Lab #6: Using Stacks to Balance Brackets
Assigned: Wed 31 March 04
Due: Mon 5 March 04
Checking for balanced brackets (and braces, and parentheses)
A simple application of stacks is to check for balanced pairs of delimiters. Examples of such delimiters abound in programming, including multi-line comments (with "/*" and "*/"), parentheses in expressions, braces used for statement blocks, etc. The program you write should read in single lines provided by the user (say via the console or a dialog box) and state whether or not the line consists of a properly nested string of brackets. Here the term "brackets" actually refers to any of parentheses, "curly braces" and "square brackets", which may be mixed together on the same line. Officially, the definition is:A string of brackets is proper if each left bracket is matched by a later right bracket of the same shape, and if the intervening brackets between any matched pair also form a proper string of brackets. In this context, brackets "of the same shape" include parentheses "()" and braces "{}" as well as the traditional square kind "[]".By way of example, the following strings of brackets are proper:
These strings of brackets are not proper:
- ( ) [ ] { }
- (())[()] {([]([{}[]]))[]}
- )(
- (]
- ([)]
- {[])}
- ([]) {( )} [
The simple algorithm to check for proper bracket nesting was described in lecture: use a stack to push left brackets when you see them, and when you see a right bracket, pop from the stack and make sure the left bracket at the top matches your current right bracket (spaces can just be skipped over). You will need to use either the Character wrapper class or something similar in order to use the stacks on characters (individual character values of type char are not objects, but just values of a primitive data type).

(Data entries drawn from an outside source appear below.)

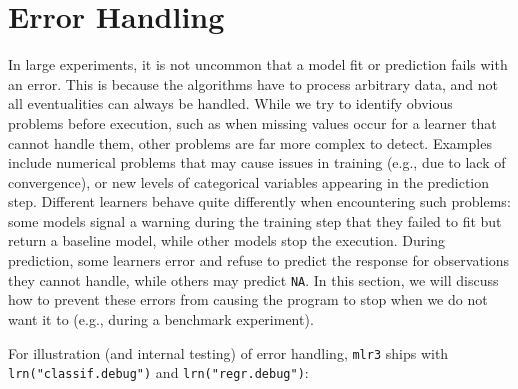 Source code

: \begin{Shaded}
\begin{Highlighting}[]
\OtherTok{=} \NormalTok{(}\NormalTok{)}
\OtherTok{=} \NormalTok{(}\NormalTok{)}
\SpecialCharTok{$}

\SpecialCharTok{::}\NormalTok{(}\NormalTok{, } \NormalTok{)}
\SpecialCharTok{$}\OtherTok{=} 

\OtherTok{=}\SpecialCharTok{$}
\end{Highlighting}
\end{Shaded}

\hypertarget{sec-error-handling}{%
\section{Error Handling}\label{sec-error-handling}}

In large experiments, it is not uncommon that a model fit or prediction
fails with an error. This is because the algorithms
have to process arbitrary data, and not all eventualities can always be
handled. While we try to identify obvious problems before execution,
such as when missing values occur for a learner that cannot handle them,
other problems are far more complex to detect. Examples include
numerical problems that may cause issues in training (e.g., due to lack
of convergence), or new levels of categorical variables appearing in the
prediction step. Different learners behave quite differently when
encountering such problems: some models signal a warning during the
training step that they failed to fit but return a baseline model, while
other models stop the execution. During prediction, some learners error
and refuse to predict the response for observations they cannot handle,
while others may predict \texttt{NA}. In this section, we will discuss
how to prevent these errors from causing the program to stop when we do
not want it to (e.g., during a benchmark experiment).

For illustration (and internal testing) of error handling, \texttt{mlr3}
ships with \texttt{lrn("classif.debug")} and \texttt{lrn("regr.debug")}:

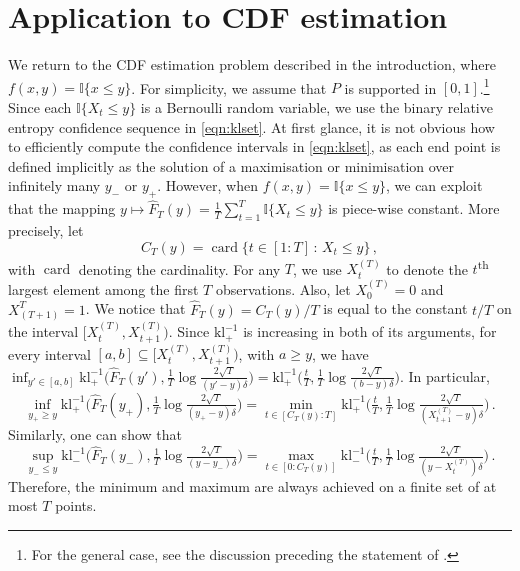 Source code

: \documentclass[3p, authoryear, 10pt]{elsarticle}%
\newcommand{\kl}{\mathrm{kl}}
\DeclareMathOperator{\card}{card}
\begin{document}
\section{Application to CDF estimation}
\label{sec:cdf}
We return to the CDF estimation problem described in the introduction, where $f(x,y) = \mathbb{I}\{x \leq y\}$. For simplicity, we assume that $P$ is supported in $[0,1]$.\footnote{For the general case, see the discussion preceding the statement of .} Since each $\mathbb{I}\{X_t \leq y\}$ is a Bernoulli random variable, we use the binary relative entropy confidence sequence in \eqref{eqn:klset}. At first glance, it is not obvious how to efficiently compute the confidence intervals in \eqref{eqn:klset}, as each end point is defined implicitly as the solution of a maximisation or minimisation over infinitely many $y_-$ or $y_+$. However, when $f(x,y) = \mathbb{I}\{x \leq y\}$, we can exploit that the mapping $y \mapsto \hat F_T(y) = \frac{1}{T}\sum_{t=1}^{T}\mathbb{I}\{X_t \leq y\}$ is piece-wise constant. More precisely, let
$$C_T(y) = \card\big\{t\in[1:T]\,:\,X_t\leq y\big\}\,,$$
with $\card$ denoting the cardinality. For any $T$, we use $X^{(T)}_{t}$ to denote the $t$\textsuperscript{th} largest element among the first $T$ observations. Also, let $X^{(T)}_{0} = 0$ and $X^T_{(T+1)}=1$. We notice that $\hat F_T(y) = C_T(y)/T$ is equal to the constant $t/T$ on the interval $[X^{(T)}_{t}, X^{(T)}_{t+1})$. Since $\kl^{-1}_+$ is increasing in both of its arguments, for every interval $[a,b]\subseteq [X^{(T)}_{t}, X^{(T)}_{t+1})$, with $a\geq y$, we have $\inf_{y'\in[a, b]}\kl^{-1}_+\big(\hat F_T(y'),\tfrac{1}{T}\log\tfrac{2\sqrt T}{(y'-y)\delta}\big) = \kl^{-1}_+\big(\tfrac{t}{T},\tfrac{1}{T}\log\tfrac{2\sqrt T}{(b-y)\delta}\big)$. In particular,
$$\inf_{y_+\geq y}\kl^{-1}_+\Big(\hat F_T(y_+),\tfrac{1}{T}\log\tfrac{2\sqrt T}{(y_+-y)\delta}\Big) = \min_{t\in[C_T(y):T]}\kl^{-1}_+\Big(\tfrac{t}{T},\tfrac{1}{T}\log\tfrac{2\sqrt T}{(X^{(T)}_{t+1}-y)\delta}\Big)\,.$$
Similarly, one can show that $$\sup_{y_-\leq y}\kl^{-1}_-\Big(\hat F_T(y_-),\tfrac{1}{T}\log\tfrac{2\sqrt T}{(y-y_-)\delta}\Big) = \max_{t\in[ 0:C_T(y)]}\kl^{-1}_-\Big(\tfrac{t}{T},\tfrac{1}{T}\log\tfrac{2\sqrt T}{(y-X^{(T)}_{t})\delta}\Big)\,.$$
Therefore, the minimum and maximum are always achieved on a finite set of at most $T$ points.
\end{document}
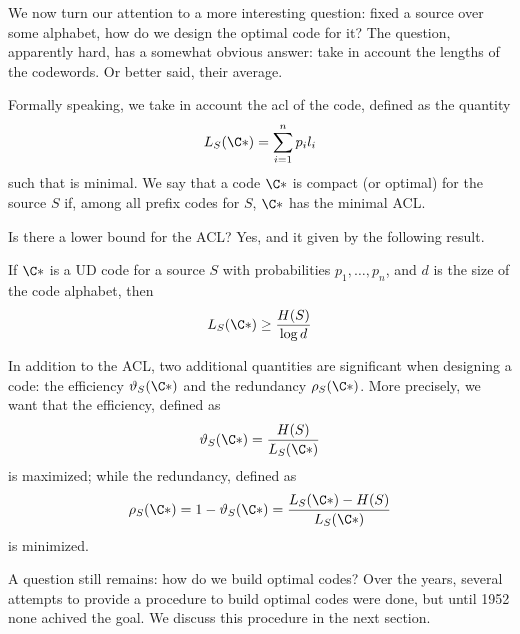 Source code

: \documentclass{subfiles}
\begin{document}
    We now turn our attention to a more interesting question: 
        fixed a source over some alphabet, how do we design the optimal code for it?
        The question, apparently hard, has a somewhat obvious answer:
        take in account the lengths of the codewords. Or better said, 
        their average.

    Formally speaking, we take in account the \gls{acl} of the code, 
        defined as the quantity
        \[
            \acl = \sum_{i = 1}^{n} p_{i}l_{i}
        \]
        such that is minimal. We say that a code \(\C*\) is compact (or optimal) for the source 
        \(S\) if, among all prefix codes for \(S\), \(\C*\) has the minimal ACL.

    \begin{remark*}
        Is there a lower bound for the ACL? Yes, and it given by the following result.
        \begin{lemma*}[Shannon]
            If \(\C*\) is a UD code for a source \(S\) with probabilities 
            \(p_{1}, \ldots, p_{n}\), and \(d\) is the size of the code alphabet,
            then
            \[
                \acl \ge \frac{H(S)}{\log d}
            \]
        \end{lemma*}
    \end{remark*}

    In addition to the ACL, two additional quantities are significant when designing a 
        code: the efficiency \(\eff\) and the redundancy \(\red\). More precisely,
        we want that the efficiency, defined as 
        \[
            \eff = \frac{H(S)}{\acl}
        \]
        is maximized; while the redundancy, defined as 
        \[
            \red = 1 - \eff = \frac{\acl - H(S)}{\acl}
        \]
        is minimized.

    A question still remains: how do we build optimal codes? 
        Over the years, several attempts to provide a procedure to build optimal codes 
        were done, but until 1952 none achived the goal. 
        We discuss this procedure in the next section.
        \clearpage
\end{document}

Blank spaces should be allowed in the input, but ignored for the purposes of matching. If any characters except brackets (of all three kinds) and spaces appear in the input, you may consider this an error and report it.
You may write your own implementation of stacks for the lab, or use any that you can find publicly available (but please don't use ones provided by other students).
Your program should be able to accommodate repeated inputs from the user (you may either provide a "Quit" button or just let the user close the window when finished).